For the entries below, the expected answer is the line with "Project list", the line with "[Live Demo](https://mellifluous-palmier-330f7b.netlify.app/) |", and every line between them, exactly as written, and nothing more.

### RECORD EXCERPTS:
--------------------
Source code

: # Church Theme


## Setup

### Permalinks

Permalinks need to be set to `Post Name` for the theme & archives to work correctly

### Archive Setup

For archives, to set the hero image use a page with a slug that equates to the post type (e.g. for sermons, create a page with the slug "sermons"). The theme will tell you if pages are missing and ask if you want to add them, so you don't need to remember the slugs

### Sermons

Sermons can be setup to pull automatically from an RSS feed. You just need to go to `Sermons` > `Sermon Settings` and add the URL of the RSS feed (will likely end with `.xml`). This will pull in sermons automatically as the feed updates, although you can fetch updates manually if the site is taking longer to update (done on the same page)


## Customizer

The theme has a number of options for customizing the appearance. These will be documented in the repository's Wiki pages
--------------------
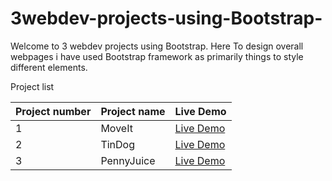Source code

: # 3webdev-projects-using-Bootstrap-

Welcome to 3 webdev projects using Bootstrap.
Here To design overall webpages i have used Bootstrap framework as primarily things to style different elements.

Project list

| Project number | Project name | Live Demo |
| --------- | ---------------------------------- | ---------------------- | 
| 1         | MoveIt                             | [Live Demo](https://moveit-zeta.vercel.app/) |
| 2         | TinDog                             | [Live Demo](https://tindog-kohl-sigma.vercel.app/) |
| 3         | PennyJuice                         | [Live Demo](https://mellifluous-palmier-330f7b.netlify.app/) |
--------------------
### ANSWER TO THE EXERCISE:
Project list

| Project number | Project name | Live Demo |
| --------- | ---------------------------------- | ---------------------- | 
| 1         | MoveIt                             | [Live Demo](https://moveit-zeta.vercel.app/) |
| 2         | TinDog                             | [Live Demo](https://tindog-kohl-sigma.vercel.app/) |
| 3         | PennyJuice                         | [Live Demo](https://mellifluous-palmier-330f7b.netlify.app/) |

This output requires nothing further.